[Records contained in a dataset]
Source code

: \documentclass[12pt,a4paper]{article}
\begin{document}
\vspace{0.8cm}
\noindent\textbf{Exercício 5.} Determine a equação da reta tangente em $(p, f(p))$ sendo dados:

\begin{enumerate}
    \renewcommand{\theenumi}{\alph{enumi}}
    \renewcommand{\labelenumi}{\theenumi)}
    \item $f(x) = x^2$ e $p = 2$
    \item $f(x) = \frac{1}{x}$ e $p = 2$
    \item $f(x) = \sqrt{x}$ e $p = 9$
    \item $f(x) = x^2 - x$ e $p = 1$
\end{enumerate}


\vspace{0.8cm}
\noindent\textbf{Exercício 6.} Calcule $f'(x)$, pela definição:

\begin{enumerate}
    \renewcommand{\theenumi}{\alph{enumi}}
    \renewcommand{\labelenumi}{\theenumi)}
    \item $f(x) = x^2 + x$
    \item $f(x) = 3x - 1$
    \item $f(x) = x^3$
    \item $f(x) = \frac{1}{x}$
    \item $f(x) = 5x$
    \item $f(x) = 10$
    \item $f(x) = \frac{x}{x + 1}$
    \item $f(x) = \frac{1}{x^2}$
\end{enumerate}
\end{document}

--

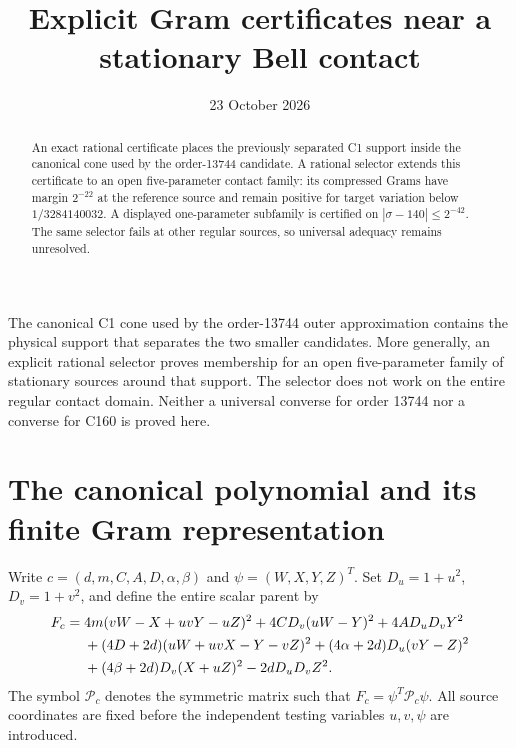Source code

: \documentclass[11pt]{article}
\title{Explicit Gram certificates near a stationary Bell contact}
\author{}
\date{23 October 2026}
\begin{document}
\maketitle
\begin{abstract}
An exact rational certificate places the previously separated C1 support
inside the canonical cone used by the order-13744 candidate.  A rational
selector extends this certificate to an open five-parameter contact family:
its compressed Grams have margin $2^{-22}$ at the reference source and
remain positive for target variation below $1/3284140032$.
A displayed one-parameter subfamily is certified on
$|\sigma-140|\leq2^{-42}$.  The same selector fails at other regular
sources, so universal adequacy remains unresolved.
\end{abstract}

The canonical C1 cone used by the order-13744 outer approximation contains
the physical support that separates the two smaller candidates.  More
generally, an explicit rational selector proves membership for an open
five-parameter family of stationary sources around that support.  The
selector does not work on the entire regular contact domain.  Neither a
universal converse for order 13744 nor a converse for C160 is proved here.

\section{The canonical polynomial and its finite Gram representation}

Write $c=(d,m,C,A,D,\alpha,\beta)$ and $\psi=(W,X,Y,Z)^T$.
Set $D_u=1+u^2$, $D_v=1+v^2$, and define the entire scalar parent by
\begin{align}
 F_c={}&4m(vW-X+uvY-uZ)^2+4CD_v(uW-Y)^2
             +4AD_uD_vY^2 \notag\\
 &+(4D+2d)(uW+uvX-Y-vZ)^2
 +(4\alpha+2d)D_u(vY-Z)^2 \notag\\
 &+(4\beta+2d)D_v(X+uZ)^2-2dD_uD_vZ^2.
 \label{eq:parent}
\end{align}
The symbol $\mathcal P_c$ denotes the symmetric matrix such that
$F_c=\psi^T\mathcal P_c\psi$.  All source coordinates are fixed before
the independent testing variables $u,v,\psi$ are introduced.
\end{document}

## Work instructions
Where a line of the records holds the word "rational", copy that line.

## Output of the exercise
An exact rational certificate places the previously separated C1 support
inside the canonical cone used by the order-13744 candidate.  A rational
generally, an explicit rational selector proves membership for an open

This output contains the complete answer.